8-K 1 form8k-90352_prxm.htm FORM 8-K form8k-90352_prxm.htm
UNITED STATES
SECURITIES AND EXCHANGE COMMISSION
Washington, D.C.  20549


FORM 8-K

CURRENT REPORT

Pursuant to Section 13 or 15(d) of the
Securities Exchange Act of 1934


Date of Report (date of earliest event reported):
March 3, 2008
 


PROXIM WIRELESS CORPORATION
(Exact name of registrant as specified in its charter)


Delaware
000-29053
04-2751645
(State or other jurisdiction of incorporation)
(Commission file number)
(IRS employer identification no.)


2115 O’Nel Drive, San Jose, CA
95131
(Address of principal executive offices)
(Zip code)


Registrant’s telephone number, including area code:
(408) 731-2700
 


Not Applicable
(Former name or former address, if changed since last report)


Check the appropriate box below if the Form 8-K filing is intended to simultaneously satisfy the filing obligation of the registrant under any of the following provisions (see General Instruction A.2. below):
 
o  Written communications pursuant to Rule 425 under the Securities Act (17 CFR 230.425)
 
o  Soliciting material pursuant to Rule 14a-12 under the Exchange Act (17 CFR 240.14a-12)
 
o  Pre-commencement communications pursuant to Rule 14d-2(b) under the Exchange Act (17 CFR 240.14d-2(b))
 
o  Pre-commencement communications pursuant to Rule 13e-4(c) under the Exchange Act (17 CFR 240.13e-4(c))
 

 
 

 

 Item 5.02.  Departure of Directors or Certain Officers; Election of Directors; Appointment of Certain Officers; Compensatory Arrangements of Certain Officers.

2007 Bonuses and 2008 Objectives

On March 3, 2008, the Transition Committee of the Board of Directors of Proxim Wireless Corporation took the following actions, each of which was recommended by the Compensation Committee of Proxim’s Board of Directors.  The Transition Committee consists of six of the seven members of Proxim’s Board of Directors (Messrs. Saginario, Gerdelman, Gullard, Howe, Manglik, and Wiedemer), and the Transition Committee has all the power and authority of the full Board of Directors of Proxim (to the maximum extent that power and authority of the Board of Directors may be delegated to a committee under applicable law).

1.            Bonuses for Fiscal Year 2007.  The Transition Committee approved the award of the following cash bonus payouts for 2007 performance, as measured against previously established objectives for the following executive officers of Proxim Wireless Corporation:

Pankaj Manglik
  $ 116,325  
President & Chief Executive Officer
       
         
David L. Renauld
  $ 68,473  
Vice President, Corporate Affairs & General Counsel
       
         
Brian J. Sereda
  $ 35,250  
Chief Financial Officer
       

Messrs. Manglik, Renauld, and Sereda are eligible for annual performance bonuses.  At target performance levels for 2007, Messrs.
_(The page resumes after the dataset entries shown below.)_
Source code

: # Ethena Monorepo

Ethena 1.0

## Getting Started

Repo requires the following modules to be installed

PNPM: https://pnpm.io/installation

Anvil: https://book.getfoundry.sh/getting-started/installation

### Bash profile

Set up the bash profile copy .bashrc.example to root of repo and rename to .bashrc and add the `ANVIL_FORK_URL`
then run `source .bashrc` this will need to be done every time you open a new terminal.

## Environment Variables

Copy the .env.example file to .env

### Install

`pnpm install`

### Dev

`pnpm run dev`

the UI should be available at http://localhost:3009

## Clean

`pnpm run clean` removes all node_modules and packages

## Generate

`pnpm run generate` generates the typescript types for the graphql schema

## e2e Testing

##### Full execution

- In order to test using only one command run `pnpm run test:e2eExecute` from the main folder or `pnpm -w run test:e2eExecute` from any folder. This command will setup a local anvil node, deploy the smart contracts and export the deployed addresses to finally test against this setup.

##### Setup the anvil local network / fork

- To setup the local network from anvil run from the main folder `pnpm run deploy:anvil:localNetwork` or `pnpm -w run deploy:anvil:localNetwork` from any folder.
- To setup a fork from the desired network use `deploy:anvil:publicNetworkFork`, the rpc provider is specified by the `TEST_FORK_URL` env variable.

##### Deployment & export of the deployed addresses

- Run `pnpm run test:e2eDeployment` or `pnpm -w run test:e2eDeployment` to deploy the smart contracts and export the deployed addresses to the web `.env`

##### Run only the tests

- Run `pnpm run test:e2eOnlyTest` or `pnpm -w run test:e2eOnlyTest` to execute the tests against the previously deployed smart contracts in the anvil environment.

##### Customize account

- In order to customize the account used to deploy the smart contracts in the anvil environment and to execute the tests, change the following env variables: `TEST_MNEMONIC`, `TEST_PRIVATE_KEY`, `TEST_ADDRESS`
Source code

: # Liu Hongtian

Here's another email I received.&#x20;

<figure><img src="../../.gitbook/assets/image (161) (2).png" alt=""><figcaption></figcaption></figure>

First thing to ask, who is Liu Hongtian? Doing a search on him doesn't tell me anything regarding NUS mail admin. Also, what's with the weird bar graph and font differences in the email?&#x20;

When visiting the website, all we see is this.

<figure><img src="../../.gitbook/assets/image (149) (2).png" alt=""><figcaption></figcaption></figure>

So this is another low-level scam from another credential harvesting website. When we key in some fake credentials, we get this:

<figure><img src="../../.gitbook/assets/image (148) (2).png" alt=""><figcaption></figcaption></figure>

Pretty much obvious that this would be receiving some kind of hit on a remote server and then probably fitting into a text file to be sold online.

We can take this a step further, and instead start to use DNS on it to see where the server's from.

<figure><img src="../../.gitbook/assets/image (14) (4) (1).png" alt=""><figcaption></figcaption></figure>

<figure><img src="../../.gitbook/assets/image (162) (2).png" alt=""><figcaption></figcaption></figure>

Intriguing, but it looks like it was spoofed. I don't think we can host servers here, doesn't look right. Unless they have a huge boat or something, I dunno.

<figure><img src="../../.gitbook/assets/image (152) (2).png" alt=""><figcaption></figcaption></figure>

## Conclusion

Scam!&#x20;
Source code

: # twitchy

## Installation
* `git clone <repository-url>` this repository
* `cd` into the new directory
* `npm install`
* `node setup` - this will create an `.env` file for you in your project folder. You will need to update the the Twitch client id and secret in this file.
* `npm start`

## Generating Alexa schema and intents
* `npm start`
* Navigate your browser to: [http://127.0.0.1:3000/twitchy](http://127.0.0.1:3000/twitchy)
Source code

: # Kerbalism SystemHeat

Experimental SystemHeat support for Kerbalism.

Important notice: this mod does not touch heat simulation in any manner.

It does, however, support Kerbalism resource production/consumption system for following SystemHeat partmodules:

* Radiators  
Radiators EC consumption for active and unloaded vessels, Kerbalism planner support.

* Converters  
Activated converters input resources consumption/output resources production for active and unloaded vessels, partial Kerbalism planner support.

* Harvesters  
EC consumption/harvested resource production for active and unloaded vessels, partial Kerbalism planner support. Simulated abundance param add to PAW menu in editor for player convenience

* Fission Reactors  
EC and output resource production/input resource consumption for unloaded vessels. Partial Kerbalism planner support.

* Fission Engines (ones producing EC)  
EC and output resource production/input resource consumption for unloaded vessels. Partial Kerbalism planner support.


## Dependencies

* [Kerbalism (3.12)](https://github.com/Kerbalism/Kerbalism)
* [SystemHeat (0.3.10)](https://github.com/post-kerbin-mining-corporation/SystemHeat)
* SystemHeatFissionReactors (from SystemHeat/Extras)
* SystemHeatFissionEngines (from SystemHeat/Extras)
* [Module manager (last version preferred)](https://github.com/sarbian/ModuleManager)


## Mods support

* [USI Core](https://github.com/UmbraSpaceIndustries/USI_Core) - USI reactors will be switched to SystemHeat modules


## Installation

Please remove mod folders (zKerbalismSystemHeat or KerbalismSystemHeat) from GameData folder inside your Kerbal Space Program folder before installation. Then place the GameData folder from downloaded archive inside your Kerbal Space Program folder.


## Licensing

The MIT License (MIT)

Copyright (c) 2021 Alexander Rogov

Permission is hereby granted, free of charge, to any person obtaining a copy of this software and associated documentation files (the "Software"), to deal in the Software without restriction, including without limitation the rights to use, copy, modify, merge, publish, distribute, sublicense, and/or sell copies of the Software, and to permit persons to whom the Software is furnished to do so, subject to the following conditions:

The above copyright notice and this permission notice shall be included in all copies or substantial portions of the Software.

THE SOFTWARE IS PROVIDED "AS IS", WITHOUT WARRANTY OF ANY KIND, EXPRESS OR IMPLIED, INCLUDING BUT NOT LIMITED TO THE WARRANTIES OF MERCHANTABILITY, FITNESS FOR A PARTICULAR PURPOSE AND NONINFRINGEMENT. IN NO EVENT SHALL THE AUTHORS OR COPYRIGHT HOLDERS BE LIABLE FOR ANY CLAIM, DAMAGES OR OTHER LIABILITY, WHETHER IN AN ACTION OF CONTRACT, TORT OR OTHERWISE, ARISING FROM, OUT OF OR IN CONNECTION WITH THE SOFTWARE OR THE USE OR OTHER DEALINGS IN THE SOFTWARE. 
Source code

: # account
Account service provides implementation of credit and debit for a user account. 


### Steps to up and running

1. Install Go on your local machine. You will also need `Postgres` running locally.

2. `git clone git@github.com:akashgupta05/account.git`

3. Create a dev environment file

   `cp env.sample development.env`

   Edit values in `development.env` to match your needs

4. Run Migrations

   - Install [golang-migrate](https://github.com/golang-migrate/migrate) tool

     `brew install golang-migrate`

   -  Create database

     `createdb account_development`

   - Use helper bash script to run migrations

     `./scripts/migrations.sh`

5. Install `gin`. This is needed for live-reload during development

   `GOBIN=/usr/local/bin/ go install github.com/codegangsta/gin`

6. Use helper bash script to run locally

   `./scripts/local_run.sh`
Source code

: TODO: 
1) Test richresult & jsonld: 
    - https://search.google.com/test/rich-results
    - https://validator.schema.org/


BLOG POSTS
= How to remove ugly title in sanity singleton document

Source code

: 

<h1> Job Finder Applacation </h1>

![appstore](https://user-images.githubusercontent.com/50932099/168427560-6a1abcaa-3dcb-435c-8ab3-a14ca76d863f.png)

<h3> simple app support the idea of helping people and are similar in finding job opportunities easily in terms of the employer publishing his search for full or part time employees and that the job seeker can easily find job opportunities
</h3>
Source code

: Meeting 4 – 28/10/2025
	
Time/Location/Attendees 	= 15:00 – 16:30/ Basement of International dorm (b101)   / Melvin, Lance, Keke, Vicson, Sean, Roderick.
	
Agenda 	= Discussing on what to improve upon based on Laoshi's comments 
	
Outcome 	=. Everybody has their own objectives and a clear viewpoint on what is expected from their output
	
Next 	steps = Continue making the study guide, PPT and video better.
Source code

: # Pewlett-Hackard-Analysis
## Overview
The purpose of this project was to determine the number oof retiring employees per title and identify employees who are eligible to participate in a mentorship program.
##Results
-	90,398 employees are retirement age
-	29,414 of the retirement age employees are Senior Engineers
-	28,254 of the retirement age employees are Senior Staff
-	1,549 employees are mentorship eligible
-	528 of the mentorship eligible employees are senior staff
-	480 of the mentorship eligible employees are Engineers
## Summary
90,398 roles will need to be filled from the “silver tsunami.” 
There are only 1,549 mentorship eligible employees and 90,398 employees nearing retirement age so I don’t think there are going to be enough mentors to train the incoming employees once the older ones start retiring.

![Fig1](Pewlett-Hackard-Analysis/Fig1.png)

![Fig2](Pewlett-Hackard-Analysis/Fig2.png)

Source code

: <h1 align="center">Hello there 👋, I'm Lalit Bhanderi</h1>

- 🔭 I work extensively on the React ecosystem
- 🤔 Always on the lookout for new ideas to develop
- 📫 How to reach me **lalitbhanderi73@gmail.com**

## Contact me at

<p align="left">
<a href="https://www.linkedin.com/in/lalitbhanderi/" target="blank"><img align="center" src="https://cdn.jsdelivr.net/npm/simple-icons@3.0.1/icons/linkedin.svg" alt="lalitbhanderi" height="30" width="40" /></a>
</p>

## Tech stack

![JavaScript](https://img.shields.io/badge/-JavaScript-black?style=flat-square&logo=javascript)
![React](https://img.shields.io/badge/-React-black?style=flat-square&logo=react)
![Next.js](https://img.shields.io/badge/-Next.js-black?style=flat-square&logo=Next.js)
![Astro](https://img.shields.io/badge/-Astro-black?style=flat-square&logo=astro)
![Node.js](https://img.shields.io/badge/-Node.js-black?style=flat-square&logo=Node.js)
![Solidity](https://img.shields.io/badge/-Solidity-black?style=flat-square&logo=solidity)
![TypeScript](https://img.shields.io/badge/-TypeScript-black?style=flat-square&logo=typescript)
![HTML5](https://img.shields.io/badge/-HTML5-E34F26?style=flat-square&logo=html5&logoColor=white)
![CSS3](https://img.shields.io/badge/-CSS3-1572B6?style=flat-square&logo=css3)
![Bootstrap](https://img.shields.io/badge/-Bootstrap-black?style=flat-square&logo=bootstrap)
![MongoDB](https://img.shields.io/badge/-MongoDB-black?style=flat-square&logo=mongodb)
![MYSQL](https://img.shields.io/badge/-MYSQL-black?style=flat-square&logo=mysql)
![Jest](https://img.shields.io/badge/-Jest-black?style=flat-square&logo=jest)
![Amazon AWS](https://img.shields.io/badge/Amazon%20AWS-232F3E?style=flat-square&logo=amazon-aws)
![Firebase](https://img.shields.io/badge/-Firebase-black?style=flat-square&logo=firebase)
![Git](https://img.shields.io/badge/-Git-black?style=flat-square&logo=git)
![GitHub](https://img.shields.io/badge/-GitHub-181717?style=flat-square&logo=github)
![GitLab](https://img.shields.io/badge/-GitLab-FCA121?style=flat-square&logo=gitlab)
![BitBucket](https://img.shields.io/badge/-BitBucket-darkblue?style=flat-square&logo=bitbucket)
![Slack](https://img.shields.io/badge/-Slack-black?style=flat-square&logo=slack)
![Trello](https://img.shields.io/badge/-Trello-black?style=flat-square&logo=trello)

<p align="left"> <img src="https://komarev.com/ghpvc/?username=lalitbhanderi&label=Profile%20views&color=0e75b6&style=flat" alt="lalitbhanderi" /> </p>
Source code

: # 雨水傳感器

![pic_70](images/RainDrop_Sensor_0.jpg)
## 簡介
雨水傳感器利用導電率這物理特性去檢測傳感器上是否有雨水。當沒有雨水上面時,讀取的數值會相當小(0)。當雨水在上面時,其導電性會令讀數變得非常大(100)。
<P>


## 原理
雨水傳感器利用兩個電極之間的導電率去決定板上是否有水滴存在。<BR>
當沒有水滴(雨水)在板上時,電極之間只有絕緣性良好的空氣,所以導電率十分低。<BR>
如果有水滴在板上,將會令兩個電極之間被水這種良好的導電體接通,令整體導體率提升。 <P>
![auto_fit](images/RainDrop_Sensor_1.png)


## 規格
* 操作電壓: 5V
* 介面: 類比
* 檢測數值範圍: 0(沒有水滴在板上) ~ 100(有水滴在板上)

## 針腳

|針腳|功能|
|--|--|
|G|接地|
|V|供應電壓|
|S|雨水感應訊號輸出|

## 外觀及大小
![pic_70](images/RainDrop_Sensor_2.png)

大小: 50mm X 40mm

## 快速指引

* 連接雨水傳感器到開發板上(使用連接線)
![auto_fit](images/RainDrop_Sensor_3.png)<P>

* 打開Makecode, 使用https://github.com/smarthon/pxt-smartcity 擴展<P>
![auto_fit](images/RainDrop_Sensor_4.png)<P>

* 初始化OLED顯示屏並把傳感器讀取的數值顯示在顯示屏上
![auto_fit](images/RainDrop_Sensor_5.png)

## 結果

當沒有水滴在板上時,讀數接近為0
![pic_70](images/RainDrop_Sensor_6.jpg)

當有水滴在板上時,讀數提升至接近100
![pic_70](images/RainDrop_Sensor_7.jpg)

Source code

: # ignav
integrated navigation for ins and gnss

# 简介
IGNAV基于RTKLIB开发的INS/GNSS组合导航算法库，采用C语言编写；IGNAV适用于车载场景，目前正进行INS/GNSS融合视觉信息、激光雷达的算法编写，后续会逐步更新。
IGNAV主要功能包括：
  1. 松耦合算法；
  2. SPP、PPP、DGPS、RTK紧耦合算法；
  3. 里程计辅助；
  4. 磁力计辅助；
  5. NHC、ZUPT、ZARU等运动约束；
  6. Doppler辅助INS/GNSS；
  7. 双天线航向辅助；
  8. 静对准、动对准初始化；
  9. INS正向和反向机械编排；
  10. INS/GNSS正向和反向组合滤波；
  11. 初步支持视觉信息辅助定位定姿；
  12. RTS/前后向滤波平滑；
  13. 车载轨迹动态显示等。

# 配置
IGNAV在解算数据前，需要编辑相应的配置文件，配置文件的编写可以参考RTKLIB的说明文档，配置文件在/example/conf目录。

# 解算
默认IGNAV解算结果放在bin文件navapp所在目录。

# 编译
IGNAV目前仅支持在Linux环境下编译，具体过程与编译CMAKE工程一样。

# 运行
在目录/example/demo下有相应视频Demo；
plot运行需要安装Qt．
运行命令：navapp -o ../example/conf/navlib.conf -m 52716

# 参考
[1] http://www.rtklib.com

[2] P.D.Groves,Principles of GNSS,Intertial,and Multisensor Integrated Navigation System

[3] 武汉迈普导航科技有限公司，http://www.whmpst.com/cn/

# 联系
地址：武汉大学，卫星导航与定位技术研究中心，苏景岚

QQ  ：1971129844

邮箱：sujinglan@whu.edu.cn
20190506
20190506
Manglik and Renauld were eligible for a cash bonus equal to 50% of their base salaries ($330,000 and $194,250, respectively, for 2007) and Mr. Sereda was eligible for a cash bonus of $50,000.  Proxim’s Board of Directors had previously established bonus criteria for the company’s previous Chief Executive Officer, and the Transition Committee decided to apply these same criteria to Messrs. Manglik, Renauld, and Sereda.  Thus, the 2007 bonus was based on the following components with the following weightings:  revenue (25%), operating income/loss (25%), gross margin (10%), working capital (10%), stock price (10%), net income/loss (5%), earnings per share (5%), internal controls (5%), and product availability (5%).  Based on these components and the Transition Committee’s determination of achievement of those components, the Transition Committee granted Messrs. Manglik, Renauld, and Sereda the bonuses shown above.  In performing their analysis, the Transition Committee decided to exclude the impact of certain one-time charges.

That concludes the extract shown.